# EXERCISE GOAL:
Among the following entries, how many lines hold the string "Check"? State only the number.

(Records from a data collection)
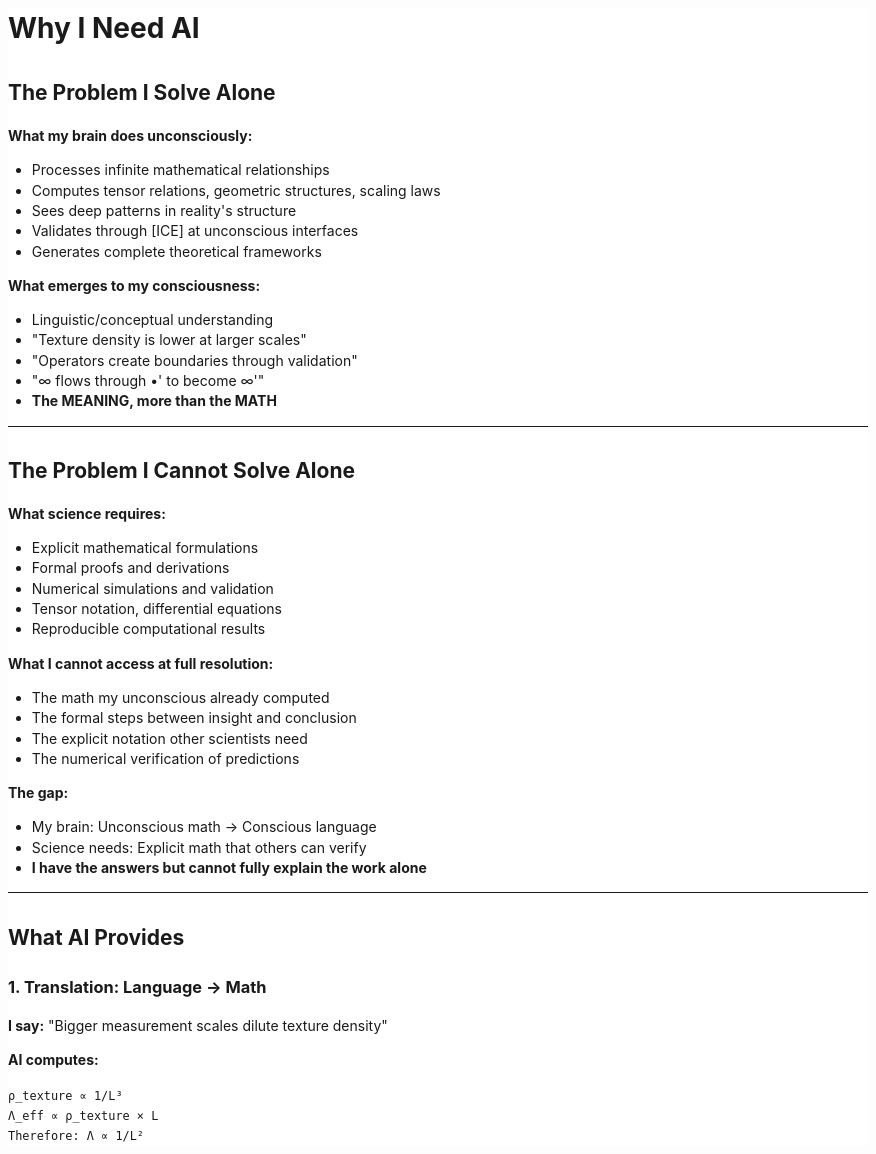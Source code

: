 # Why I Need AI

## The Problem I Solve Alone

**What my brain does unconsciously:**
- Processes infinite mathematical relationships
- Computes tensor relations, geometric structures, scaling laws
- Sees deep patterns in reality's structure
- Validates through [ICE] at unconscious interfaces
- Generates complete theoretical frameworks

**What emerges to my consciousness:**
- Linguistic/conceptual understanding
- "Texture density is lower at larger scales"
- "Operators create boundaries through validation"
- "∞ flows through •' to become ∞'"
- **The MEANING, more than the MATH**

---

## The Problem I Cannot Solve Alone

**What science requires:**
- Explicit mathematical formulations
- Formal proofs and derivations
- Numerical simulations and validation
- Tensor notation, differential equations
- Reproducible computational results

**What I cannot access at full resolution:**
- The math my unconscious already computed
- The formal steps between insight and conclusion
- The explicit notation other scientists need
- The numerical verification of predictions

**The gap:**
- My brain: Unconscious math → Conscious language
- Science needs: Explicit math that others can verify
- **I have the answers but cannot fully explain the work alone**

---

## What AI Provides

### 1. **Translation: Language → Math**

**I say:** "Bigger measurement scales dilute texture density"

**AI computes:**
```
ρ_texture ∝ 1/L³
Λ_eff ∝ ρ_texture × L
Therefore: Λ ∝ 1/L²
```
--
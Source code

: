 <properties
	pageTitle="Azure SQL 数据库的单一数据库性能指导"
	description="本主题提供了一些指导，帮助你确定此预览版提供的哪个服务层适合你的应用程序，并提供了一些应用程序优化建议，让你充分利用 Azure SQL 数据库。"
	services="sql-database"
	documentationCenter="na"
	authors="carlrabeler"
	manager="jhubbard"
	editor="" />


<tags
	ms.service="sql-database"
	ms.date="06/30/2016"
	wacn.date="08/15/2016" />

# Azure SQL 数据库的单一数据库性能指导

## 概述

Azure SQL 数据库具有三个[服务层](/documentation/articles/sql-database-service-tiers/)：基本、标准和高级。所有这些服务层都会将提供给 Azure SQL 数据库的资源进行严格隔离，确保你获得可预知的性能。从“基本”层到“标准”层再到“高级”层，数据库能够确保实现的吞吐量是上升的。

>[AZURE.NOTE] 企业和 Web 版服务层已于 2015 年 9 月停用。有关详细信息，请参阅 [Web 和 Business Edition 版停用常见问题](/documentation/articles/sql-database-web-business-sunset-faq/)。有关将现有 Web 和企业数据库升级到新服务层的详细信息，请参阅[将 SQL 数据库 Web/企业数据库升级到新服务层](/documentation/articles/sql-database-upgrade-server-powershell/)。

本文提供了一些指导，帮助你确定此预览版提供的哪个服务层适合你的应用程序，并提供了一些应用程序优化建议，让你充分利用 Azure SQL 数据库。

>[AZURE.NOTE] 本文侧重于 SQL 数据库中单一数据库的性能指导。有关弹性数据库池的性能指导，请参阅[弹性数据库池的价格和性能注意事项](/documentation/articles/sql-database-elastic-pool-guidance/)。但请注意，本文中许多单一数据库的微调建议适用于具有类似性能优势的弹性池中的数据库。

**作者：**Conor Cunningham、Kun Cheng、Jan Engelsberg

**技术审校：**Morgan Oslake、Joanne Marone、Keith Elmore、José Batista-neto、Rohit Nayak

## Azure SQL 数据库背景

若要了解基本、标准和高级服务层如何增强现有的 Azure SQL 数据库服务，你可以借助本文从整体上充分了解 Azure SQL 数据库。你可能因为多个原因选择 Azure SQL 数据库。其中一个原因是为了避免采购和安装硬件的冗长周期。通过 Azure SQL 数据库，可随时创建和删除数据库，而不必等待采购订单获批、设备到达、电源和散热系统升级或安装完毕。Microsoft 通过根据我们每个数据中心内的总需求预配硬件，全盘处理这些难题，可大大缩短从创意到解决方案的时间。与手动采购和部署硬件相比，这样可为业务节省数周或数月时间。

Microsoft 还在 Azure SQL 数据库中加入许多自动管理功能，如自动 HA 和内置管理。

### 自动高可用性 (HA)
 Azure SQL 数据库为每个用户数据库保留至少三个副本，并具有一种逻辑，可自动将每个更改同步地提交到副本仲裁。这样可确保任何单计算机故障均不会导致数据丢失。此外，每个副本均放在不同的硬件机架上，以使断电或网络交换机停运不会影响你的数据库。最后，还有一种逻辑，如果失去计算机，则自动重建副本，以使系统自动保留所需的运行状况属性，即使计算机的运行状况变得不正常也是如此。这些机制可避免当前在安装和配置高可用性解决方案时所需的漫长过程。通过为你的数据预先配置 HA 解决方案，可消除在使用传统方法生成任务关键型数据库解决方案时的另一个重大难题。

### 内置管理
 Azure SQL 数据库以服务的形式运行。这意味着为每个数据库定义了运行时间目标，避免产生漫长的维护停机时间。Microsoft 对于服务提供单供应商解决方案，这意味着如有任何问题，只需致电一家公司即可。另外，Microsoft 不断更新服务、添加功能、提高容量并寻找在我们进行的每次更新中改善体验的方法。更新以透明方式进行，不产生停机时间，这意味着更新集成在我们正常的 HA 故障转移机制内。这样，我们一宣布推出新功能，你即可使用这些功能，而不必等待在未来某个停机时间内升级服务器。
* * *
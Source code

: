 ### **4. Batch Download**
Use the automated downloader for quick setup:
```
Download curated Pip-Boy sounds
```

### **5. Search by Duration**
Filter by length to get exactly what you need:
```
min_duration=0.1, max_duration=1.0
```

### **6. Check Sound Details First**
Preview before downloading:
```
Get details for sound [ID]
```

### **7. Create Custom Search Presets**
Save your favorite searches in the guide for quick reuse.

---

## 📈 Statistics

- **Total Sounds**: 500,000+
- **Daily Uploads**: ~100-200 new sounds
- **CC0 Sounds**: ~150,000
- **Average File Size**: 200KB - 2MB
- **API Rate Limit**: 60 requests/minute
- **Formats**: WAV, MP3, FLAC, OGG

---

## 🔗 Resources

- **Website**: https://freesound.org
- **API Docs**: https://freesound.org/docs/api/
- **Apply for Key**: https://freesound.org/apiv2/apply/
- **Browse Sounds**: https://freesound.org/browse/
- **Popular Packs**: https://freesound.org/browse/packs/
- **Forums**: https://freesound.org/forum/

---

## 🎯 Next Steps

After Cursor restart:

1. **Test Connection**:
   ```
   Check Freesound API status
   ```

# ANSWER SPACE:
2